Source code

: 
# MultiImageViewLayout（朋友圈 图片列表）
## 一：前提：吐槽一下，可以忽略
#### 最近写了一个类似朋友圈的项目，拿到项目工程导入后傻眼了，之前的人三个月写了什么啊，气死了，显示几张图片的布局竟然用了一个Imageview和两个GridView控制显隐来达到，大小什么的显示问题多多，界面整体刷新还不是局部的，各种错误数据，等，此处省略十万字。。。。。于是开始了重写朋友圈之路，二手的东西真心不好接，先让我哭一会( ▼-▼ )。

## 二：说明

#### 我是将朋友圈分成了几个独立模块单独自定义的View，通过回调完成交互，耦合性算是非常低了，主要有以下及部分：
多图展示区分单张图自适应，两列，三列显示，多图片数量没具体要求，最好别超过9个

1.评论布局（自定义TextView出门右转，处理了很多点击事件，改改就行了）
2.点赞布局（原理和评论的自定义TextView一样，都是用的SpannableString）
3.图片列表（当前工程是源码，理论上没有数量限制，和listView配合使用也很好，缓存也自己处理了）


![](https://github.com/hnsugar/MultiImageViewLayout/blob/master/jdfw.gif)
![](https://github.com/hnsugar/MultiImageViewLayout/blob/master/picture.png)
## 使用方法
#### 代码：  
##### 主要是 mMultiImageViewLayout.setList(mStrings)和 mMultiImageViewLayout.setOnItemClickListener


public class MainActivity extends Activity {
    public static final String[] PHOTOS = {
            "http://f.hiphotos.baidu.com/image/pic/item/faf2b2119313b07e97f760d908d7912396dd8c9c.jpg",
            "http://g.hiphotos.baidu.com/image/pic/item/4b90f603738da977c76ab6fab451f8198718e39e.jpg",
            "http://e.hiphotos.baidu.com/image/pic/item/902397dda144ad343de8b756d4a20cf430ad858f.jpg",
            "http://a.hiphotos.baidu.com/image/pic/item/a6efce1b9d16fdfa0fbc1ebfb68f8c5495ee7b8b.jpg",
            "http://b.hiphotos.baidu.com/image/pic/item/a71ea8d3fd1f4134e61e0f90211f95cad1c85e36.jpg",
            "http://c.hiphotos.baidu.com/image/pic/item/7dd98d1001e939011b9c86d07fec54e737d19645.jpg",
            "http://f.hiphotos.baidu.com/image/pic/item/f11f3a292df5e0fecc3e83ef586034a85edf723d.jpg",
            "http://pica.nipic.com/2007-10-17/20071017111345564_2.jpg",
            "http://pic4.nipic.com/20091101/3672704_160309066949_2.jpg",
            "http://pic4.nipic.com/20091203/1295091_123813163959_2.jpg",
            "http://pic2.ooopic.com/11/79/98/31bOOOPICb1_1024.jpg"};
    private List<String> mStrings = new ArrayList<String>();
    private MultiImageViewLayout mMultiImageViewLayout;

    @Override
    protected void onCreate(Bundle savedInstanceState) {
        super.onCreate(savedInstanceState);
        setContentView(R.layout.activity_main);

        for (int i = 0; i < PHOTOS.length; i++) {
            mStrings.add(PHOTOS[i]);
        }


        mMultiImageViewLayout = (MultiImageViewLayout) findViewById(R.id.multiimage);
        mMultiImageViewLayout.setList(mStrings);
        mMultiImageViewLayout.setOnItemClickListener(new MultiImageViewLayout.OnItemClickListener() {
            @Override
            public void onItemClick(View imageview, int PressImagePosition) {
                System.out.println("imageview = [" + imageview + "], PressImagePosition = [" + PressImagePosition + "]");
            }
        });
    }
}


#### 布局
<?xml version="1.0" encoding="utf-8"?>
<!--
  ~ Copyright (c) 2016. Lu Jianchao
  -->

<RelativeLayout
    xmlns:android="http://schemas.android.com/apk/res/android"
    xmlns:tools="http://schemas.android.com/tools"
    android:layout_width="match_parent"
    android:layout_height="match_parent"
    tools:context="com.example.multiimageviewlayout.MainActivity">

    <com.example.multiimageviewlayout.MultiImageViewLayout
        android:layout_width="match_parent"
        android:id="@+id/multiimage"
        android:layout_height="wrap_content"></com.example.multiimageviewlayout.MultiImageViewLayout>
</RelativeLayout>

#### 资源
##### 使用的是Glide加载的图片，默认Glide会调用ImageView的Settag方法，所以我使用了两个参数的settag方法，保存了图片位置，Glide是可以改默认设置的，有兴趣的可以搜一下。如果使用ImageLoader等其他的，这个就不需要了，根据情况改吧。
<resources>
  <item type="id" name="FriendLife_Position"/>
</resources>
———
▶ **Work to complete**
Lines from the entries that contain the string "master" must be found and copied.

▶ **Result of this exercise**
![](https://github.com/hnsugar/MultiImageViewLayout/blob/master/jdfw.gif)
![](https://github.com/hnsugar/MultiImageViewLayout/blob/master/picture.png)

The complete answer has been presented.